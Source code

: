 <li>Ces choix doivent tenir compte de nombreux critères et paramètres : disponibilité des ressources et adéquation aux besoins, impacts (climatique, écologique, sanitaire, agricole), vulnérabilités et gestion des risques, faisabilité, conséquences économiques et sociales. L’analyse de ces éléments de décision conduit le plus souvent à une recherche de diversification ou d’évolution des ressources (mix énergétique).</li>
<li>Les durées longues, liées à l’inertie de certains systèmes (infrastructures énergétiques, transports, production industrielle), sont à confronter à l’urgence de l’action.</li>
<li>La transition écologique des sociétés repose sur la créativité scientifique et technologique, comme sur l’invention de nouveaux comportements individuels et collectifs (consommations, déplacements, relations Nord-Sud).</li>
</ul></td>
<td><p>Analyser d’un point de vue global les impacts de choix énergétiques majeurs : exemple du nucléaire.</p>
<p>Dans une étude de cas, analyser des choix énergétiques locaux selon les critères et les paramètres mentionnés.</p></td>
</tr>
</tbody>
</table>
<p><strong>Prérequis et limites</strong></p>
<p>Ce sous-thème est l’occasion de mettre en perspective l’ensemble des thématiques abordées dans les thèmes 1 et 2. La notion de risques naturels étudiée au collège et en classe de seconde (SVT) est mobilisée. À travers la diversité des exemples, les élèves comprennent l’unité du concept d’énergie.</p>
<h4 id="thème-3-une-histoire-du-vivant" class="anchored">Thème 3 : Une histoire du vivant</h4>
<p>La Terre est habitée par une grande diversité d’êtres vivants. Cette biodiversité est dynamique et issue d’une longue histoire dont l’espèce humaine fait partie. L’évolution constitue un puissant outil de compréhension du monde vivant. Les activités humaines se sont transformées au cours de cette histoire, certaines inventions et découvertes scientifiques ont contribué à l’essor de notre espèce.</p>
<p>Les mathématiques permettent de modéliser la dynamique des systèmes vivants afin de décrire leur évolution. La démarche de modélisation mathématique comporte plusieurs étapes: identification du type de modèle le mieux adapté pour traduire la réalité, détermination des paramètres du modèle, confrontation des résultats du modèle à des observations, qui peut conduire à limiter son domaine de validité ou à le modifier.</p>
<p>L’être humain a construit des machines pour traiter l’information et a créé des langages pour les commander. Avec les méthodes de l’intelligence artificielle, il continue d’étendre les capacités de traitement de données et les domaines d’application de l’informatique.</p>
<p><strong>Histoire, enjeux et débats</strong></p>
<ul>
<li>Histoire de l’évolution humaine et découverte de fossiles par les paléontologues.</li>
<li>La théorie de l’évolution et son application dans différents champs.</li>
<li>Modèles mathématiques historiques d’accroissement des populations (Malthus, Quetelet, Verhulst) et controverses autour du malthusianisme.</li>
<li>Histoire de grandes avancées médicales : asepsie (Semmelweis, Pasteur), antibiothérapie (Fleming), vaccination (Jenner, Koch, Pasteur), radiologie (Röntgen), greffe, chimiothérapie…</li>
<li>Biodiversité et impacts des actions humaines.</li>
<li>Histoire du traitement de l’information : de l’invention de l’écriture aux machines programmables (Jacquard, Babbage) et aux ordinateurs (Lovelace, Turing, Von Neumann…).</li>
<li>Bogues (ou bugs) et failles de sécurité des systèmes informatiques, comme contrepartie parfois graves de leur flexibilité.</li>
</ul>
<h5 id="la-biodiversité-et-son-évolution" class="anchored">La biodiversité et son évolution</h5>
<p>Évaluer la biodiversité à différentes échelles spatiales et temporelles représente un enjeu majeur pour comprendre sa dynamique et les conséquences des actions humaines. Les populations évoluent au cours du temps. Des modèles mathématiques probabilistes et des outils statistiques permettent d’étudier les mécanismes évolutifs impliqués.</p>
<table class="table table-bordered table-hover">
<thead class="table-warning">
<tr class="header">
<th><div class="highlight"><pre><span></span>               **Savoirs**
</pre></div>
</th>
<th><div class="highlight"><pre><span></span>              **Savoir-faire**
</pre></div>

======

§ **Your instructions**
Would you return each entry exactly as it reads?

§ **Exercise answer**
Source code

: <li>Ces choix doivent tenir compte de nombreux critères et paramètres : disponibilité des ressources et adéquation aux besoins, impacts (climatique, écologique, sanitaire, agricole), vulnérabilités et gestion des risques, faisabilité, conséquences économiques et sociales. L’analyse de ces éléments de décision conduit le plus souvent à une recherche de diversification ou d’évolution des ressources (mix énergétique).</li>
<li>Les durées longues, liées à l’inertie de certains systèmes (infrastructures énergétiques, transports, production industrielle), sont à confronter à l’urgence de l’action.</li>
<li>La transition écologique des sociétés repose sur la créativité scientifique et technologique, comme sur l’invention de nouveaux comportements individuels et collectifs (consommations, déplacements, relations Nord-Sud).</li>
</ul></td>
<td><p>Analyser d’un point de vue global les impacts de choix énergétiques majeurs : exemple du nucléaire.</p>
<p>Dans une étude de cas, analyser des choix énergétiques locaux selon les critères et les paramètres mentionnés.</p></td>
</tr>
</tbody>
</table>
<p><strong>Prérequis et limites</strong></p>
<p>Ce sous-thème est l’occasion de mettre en perspective l’ensemble des thématiques abordées dans les thèmes 1 et 2. La notion de risques naturels étudiée au collège et en classe de seconde (SVT) est mobilisée. À travers la diversité des exemples, les élèves comprennent l’unité du concept d’énergie.</p>
<h4 id="thème-3-une-histoire-du-vivant" class="anchored">Thème 3 : Une histoire du vivant</h4>
<p>La Terre est habitée par une grande diversité d’êtres vivants. Cette biodiversité est dynamique et issue d’une longue histoire dont l’espèce humaine fait partie. L’évolution constitue un puissant outil de compréhension du monde vivant. Les activités humaines se sont transformées au cours de cette histoire, certaines inventions et découvertes scientifiques ont contribué à l’essor de notre espèce.</p>
<p>Les mathématiques permettent de modéliser la dynamique des systèmes vivants afin de décrire leur évolution. La démarche de modélisation mathématique comporte plusieurs étapes: identification du type de modèle le mieux adapté pour traduire la réalité, détermination des paramètres du modèle, confrontation des résultats du modèle à des observations, qui peut conduire à limiter son domaine de validité ou à le modifier.</p>
<p>L’être humain a construit des machines pour traiter l’information et a créé des langages pour les commander. Avec les méthodes de l’intelligence artificielle, il continue d’étendre les capacités de traitement de données et les domaines d’application de l’informatique.</p>
<p><strong>Histoire, enjeux et débats</strong></p>
<ul>
<li>Histoire de l’évolution humaine et découverte de fossiles par les paléontologues.</li>
<li>La théorie de l’évolution et son application dans différents champs.</li>
<li>Modèles mathématiques historiques d’accroissement des populations (Malthus, Quetelet, Verhulst) et controverses autour du malthusianisme.</li>
<li>Histoire de grandes avancées médicales : asepsie (Semmelweis, Pasteur), antibiothérapie (Fleming), vaccination (Jenner, Koch, Pasteur), radiologie (Röntgen), greffe, chimiothérapie…</li>
<li>Biodiversité et impacts des actions humaines.</li>
<li>Histoire du traitement de l’information : de l’invention de l’écriture aux machines programmables (Jacquard, Babbage) et aux ordinateurs (Lovelace, Turing, Von Neumann…).</li>
<li>Bogues (ou bugs) et failles de sécurité des systèmes informatiques, comme contrepartie parfois graves de leur flexibilité.</li>
</ul>
<h5 id="la-biodiversité-et-son-évolution" class="anchored">La biodiversité et son évolution</h5>
<p>Évaluer la biodiversité à différentes échelles spatiales et temporelles représente un enjeu majeur pour comprendre sa dynamique et les conséquences des actions humaines. Les populations évoluent au cours du temps. Des modèles mathématiques probabilistes et des outils statistiques permettent d’étudier les mécanismes évolutifs impliqués.</p>
<table class="table table-bordered table-hover">
<thead class="table-warning">
<tr class="header">
<th><div class="highlight"><pre><span></span>               **Savoirs**
</pre></div>
</th>
<th><div class="highlight"><pre><span></span>              **Savoir-faire**
</pre></div>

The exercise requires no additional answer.